Dans d’autres départements, pourtant sous le coup d’interdictions générales de manifestations, on est régulièrement témoin de marches de soutien ayant pour point de chute la préfecture, où les participants sont reçus par le Préfet s’il n’en fait pas partie, et où les motions de soutien sont lues et remises à ce mandataire spécial qu’est le préfet, qui a au préalable par arrêté interdit toute manifestation publique sur le territoire du département.

Cette décision d’interdiction de la marche syndicale est d’autant plus surprenante quand on sait que les forces de sécurité publique ont été fortement déployées pour s’assurer que l’interdiction est respectée.

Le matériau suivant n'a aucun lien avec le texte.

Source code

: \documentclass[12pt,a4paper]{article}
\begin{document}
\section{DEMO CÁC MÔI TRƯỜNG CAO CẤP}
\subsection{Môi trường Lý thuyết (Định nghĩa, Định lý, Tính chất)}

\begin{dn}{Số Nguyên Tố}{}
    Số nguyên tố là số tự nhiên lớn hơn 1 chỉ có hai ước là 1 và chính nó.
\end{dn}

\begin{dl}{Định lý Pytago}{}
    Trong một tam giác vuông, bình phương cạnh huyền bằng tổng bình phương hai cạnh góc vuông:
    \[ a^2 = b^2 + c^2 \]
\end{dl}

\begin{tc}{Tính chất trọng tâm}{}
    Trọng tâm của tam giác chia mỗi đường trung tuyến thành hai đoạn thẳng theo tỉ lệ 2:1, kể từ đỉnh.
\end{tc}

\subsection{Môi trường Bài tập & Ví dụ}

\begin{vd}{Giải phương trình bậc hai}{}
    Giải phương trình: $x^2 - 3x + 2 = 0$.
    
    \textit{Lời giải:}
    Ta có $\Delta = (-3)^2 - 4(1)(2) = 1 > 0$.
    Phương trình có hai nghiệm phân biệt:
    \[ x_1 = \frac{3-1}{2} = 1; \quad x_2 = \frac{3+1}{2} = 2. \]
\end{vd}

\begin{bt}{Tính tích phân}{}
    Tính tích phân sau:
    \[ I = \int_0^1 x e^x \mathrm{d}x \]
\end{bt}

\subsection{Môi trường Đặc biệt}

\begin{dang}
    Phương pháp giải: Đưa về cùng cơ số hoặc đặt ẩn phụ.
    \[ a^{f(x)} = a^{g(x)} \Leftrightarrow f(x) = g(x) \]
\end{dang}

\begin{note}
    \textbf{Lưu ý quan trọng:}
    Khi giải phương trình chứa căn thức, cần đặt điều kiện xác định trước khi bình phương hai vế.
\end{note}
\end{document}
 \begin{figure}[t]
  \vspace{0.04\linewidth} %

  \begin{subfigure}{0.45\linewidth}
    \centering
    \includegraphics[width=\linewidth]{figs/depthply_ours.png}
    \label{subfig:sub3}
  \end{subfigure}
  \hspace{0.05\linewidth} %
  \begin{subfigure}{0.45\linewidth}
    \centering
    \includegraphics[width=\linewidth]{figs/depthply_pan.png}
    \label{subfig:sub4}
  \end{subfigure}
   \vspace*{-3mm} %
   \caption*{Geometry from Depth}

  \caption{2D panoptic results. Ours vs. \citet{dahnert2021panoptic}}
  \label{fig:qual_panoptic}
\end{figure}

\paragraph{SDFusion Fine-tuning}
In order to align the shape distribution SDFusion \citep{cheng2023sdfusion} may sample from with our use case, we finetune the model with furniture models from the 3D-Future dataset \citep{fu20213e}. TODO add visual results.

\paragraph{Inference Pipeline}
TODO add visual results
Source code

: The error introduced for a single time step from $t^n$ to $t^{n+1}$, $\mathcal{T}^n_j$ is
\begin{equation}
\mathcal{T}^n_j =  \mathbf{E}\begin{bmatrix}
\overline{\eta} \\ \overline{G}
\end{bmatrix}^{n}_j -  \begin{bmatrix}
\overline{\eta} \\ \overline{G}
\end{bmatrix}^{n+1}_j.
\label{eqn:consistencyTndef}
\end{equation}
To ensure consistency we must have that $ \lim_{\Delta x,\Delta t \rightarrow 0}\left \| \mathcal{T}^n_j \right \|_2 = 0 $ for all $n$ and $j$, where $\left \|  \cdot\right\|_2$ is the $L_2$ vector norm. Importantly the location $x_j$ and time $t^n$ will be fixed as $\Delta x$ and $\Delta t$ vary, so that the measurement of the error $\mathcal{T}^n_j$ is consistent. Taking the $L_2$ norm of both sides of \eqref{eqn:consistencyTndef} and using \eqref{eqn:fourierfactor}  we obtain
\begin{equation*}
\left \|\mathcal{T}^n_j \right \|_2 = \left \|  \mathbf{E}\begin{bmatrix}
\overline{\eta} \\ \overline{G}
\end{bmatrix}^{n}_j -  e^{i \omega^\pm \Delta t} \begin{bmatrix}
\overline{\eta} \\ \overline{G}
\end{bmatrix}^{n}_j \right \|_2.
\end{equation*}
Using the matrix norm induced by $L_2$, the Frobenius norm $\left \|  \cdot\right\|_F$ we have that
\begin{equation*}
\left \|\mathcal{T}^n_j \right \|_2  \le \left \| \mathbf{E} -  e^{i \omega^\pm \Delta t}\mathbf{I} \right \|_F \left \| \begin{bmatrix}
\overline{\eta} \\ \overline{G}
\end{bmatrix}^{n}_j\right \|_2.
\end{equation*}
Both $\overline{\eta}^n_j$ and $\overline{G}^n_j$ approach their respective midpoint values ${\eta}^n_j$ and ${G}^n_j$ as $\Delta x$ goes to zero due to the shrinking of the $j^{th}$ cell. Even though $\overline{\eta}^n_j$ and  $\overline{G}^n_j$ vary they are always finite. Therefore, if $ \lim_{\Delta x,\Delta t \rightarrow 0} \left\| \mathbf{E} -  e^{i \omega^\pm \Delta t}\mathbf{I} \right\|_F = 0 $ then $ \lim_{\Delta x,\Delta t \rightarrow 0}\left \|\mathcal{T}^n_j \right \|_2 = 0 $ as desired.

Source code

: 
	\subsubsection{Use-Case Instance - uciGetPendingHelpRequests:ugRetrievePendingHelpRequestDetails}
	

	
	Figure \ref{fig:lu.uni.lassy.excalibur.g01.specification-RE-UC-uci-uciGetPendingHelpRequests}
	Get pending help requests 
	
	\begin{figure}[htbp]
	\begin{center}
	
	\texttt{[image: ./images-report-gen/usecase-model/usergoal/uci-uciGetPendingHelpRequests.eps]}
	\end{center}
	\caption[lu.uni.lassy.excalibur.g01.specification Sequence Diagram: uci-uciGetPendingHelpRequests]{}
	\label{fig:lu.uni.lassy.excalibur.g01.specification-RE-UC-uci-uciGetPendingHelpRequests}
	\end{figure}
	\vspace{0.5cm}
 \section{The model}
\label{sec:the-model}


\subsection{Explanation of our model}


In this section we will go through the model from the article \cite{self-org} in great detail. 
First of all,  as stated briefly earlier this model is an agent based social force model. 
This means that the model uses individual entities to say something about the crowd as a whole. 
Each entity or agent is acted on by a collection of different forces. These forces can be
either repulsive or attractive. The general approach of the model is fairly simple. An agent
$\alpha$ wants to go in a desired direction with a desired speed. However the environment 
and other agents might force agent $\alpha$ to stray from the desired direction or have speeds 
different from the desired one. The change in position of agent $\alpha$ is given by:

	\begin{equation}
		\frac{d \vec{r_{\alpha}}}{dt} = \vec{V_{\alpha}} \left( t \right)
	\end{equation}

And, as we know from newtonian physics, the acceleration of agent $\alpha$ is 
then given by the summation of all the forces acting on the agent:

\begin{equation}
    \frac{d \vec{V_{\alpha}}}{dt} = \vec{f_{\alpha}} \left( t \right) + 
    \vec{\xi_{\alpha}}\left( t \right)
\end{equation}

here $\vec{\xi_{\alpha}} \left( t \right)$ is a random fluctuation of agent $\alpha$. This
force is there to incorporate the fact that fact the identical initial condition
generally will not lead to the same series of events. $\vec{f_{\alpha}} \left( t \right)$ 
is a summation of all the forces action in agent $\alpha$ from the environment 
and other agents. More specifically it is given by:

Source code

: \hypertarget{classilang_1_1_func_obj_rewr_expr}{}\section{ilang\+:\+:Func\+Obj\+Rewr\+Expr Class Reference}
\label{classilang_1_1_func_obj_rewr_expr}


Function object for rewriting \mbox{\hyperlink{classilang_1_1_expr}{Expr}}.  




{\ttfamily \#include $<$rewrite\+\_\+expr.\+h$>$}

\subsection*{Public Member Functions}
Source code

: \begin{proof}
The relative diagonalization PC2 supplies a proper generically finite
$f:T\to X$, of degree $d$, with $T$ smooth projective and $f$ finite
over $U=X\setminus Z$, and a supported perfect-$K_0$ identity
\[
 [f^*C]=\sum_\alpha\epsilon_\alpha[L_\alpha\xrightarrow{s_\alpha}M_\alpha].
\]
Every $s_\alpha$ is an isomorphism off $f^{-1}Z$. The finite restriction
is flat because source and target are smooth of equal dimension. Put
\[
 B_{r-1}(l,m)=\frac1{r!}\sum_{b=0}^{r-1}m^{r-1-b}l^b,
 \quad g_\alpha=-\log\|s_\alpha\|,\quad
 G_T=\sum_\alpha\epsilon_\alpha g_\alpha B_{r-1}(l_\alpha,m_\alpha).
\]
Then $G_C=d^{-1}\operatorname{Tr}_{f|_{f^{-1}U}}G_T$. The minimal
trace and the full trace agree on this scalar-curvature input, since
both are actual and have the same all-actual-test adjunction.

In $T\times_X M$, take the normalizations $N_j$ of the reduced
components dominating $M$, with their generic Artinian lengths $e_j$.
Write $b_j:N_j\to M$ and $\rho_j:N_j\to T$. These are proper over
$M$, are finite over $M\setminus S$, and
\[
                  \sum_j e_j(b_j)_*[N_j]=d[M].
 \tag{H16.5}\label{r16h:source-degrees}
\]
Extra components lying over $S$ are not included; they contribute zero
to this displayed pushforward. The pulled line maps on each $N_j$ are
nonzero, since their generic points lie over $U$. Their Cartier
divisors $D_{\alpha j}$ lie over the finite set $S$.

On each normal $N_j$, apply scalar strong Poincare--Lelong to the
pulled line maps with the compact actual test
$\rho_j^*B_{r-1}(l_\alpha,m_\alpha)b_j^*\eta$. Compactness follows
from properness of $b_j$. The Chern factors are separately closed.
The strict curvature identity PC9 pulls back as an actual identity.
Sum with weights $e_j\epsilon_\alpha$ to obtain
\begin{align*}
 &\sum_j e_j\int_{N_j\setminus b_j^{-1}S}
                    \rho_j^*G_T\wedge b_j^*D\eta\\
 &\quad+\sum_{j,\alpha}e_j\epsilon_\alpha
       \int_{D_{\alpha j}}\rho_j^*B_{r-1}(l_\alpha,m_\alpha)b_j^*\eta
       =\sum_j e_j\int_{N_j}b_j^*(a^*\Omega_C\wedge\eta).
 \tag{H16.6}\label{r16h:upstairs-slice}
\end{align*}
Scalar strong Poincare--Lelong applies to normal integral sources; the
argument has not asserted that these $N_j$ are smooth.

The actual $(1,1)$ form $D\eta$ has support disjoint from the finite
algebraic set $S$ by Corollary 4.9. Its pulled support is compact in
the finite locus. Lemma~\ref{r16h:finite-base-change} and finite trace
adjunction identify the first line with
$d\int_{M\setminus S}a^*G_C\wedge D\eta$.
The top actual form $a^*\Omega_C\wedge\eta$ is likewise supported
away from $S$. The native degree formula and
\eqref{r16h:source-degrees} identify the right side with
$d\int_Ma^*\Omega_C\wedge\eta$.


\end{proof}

Ces mêmes forces de l’ordre auraient pu être déversées au profit de l’encadrement de la marche interdite.

Si la paternité de la décision de l’interdiction est d’office attribuée au Préfet Hêssou, autorité déconcentrée de l’Etat, la chaîne des responsabilités doit remonter la chaîne hiérarchique, car le Préfet n’est pas libre de prendre des décisions sans en référer ou en reporter à sa hiérarchie.


Face à ces situations disparates de traitement selon que le Préfet est un « fan » ou non des marcheurs, l’on se demande si cette politique du deux poids-deux mesures, est la conséquence de l’imprécision ou de l’ignorance des textes, ou tout simplement d’une volonté délibérée de zèle menant à des abus.